The video not only narrated a message, but showed you what each statement meant too.
Are there aspects of the written text not available in the video? What are they?
The aspects from the written text that were missing in the video were the detail about –
· the comparisons between old web and web 2.0;
· the concept of web 2.0 being about companies with Web 2.0 characteristics;
· the concept of being a service provider and not just a “web site”;
· The strategy a company must adopt to be considered Web 2.0.
Kathy Doncastor writes: -
the video gave an experience of Web 2.0 technologies, while the O’Reilly article discussed them, ie the first *was* the message, was an exemplar of Web 2.0 technologies, and the second was *about* the message of what Web 2.0 is.
I wrote:
Me too, I have reflected on how I wonder if the message would have been different if I had not read O’Reilly first, and just watching the video and how if I’d not seen the video with the sound first, how different I would have really felt about it without the sound. Your point about how O’Reilly gives us the message and Wesch gives us the about is, you could say, the Acquisition metaphor in practice. O’Reilly – the AM and Wesch – developing our understanding of what we have acquired – the conceptualisation metaphor perhaps
. Kathy Doncastor writes
in contrast, the article used text to build a linear argument through the flow and sequentiality of one thing following another that text’s linearity allows. It backgounded text itself and foregrounded *content*.
I wrote:
I thought the video was quite linear and sequential as well. It painted a very interesting picture and linked each narration well giving the viewed a good understanding of the message by the end. But you’re right in that the print gave us more context and background.

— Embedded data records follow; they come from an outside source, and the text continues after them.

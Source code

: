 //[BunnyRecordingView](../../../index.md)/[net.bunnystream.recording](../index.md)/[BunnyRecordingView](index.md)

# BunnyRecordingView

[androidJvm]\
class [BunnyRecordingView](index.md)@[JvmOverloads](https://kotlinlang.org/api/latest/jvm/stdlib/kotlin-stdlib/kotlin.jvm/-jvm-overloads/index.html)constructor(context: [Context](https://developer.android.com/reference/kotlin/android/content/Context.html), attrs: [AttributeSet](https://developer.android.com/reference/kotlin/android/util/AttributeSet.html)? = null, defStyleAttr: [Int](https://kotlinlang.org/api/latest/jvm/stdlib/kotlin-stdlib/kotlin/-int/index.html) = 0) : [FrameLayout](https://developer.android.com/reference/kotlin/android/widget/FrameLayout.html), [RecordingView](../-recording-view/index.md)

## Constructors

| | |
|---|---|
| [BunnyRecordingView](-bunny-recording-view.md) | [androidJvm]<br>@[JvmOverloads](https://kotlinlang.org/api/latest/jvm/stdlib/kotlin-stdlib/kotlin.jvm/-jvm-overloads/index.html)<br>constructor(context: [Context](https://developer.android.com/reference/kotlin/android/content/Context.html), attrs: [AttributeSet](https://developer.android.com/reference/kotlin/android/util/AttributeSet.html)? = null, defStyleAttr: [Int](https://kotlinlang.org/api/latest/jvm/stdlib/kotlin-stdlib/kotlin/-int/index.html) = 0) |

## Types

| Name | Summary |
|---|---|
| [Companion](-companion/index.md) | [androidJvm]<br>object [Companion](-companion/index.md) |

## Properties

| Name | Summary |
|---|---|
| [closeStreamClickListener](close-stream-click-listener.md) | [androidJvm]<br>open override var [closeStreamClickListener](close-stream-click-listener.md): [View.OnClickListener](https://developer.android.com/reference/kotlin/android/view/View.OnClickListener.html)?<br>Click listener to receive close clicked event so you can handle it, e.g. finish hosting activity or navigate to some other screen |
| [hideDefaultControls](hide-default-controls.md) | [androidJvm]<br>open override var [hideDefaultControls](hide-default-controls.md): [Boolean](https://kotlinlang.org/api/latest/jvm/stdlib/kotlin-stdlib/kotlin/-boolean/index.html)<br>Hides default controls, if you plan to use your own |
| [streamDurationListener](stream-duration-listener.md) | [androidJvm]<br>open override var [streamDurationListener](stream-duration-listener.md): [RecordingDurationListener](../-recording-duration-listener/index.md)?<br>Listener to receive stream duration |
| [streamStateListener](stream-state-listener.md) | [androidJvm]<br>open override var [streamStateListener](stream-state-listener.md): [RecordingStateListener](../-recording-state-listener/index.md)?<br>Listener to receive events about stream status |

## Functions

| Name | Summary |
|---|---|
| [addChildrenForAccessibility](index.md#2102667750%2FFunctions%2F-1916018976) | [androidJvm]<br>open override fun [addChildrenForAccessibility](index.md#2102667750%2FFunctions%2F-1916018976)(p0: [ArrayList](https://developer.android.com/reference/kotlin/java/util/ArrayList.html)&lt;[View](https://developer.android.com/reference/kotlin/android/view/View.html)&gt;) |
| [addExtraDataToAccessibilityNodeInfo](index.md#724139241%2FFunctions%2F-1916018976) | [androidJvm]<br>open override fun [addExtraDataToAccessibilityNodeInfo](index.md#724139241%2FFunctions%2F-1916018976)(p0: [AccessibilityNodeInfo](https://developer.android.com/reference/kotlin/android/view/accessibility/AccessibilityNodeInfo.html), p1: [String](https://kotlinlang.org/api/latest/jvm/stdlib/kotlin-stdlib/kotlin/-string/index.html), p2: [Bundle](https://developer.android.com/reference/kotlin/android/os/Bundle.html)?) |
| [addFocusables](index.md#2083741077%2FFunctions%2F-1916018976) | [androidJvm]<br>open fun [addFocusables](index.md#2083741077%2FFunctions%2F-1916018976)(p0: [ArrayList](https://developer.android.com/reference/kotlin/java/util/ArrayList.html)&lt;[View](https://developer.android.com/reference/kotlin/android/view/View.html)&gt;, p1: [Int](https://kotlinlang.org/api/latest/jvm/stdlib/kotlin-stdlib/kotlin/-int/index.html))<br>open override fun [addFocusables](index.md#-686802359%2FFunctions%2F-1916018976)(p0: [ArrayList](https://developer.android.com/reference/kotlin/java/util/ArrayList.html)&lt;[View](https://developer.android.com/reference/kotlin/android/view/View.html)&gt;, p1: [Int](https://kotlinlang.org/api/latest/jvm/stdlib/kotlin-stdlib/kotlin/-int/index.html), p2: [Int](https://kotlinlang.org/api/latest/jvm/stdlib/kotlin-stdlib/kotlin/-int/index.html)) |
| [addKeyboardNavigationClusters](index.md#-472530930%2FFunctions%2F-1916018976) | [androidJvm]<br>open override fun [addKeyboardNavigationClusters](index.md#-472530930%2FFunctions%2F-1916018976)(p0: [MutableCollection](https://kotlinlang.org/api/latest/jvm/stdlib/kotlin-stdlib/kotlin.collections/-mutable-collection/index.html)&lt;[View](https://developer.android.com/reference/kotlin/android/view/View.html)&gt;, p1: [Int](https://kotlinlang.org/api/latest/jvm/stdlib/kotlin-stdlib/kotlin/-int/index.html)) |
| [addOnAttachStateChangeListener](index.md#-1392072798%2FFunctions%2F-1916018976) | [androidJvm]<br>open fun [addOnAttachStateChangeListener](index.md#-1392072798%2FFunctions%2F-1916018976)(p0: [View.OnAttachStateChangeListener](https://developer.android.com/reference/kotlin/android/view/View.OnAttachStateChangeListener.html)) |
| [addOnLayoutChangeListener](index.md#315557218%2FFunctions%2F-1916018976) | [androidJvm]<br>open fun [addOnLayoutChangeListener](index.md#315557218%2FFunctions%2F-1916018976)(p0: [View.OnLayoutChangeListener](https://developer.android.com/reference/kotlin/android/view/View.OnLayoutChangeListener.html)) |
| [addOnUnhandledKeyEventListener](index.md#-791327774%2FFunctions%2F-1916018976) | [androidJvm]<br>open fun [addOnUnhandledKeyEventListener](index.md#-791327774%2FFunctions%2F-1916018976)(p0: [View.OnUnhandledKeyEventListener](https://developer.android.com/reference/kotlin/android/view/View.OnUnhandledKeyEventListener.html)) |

Doncaster, K. (2009) H800 les6 09 Week 5 9 March 2009 12.94
Week 5 Activity 4 – Video about web 2.0
This activity was to watch a animation/video explaining what WEb 2.0 is. The idea being to compare in the next activity our responses to the written word from Activity 3 (O’Reilly’s article on web 2) and the video communication later in Activity 6.
The video is on You Tube here. It’s by Michael Wesch, who works at Kansas State University heading up a group which is dedicated to exploring and extending the possibilities of digital ethnography.
It’s interesting to see in the forums that there is a variety of responses to the video. Interestingly I think I was the only one who preferred the video with the sound on. It was just background music, no narration, but for me it helped me to focus my senses on the video. When I turned the music off I found I couldn’t concentrate as easily – 1. because I’d already watched it so maybe if I was watching it for the first time I’d have felt differently and 2. there was back ground noise around me so that distracted my audio senses.
The discussions just show how many different preferences there are out there.
We also talked about accessibility issues surrounding the video and came up with obvious ones just as problems for visually impaired and people without broadband internet.
Taking the quote from McLuhan that the “message is the medium” – what this video did was use the medium web 2.0 to explain what web 2.0 is. The video used images of the internet really cleverly to explain what we were being told so people could relate what they use on the internet with the definition of web2.0.
He concluded the video by saying that we are web 2.0, without individual input there would be no web 2.0.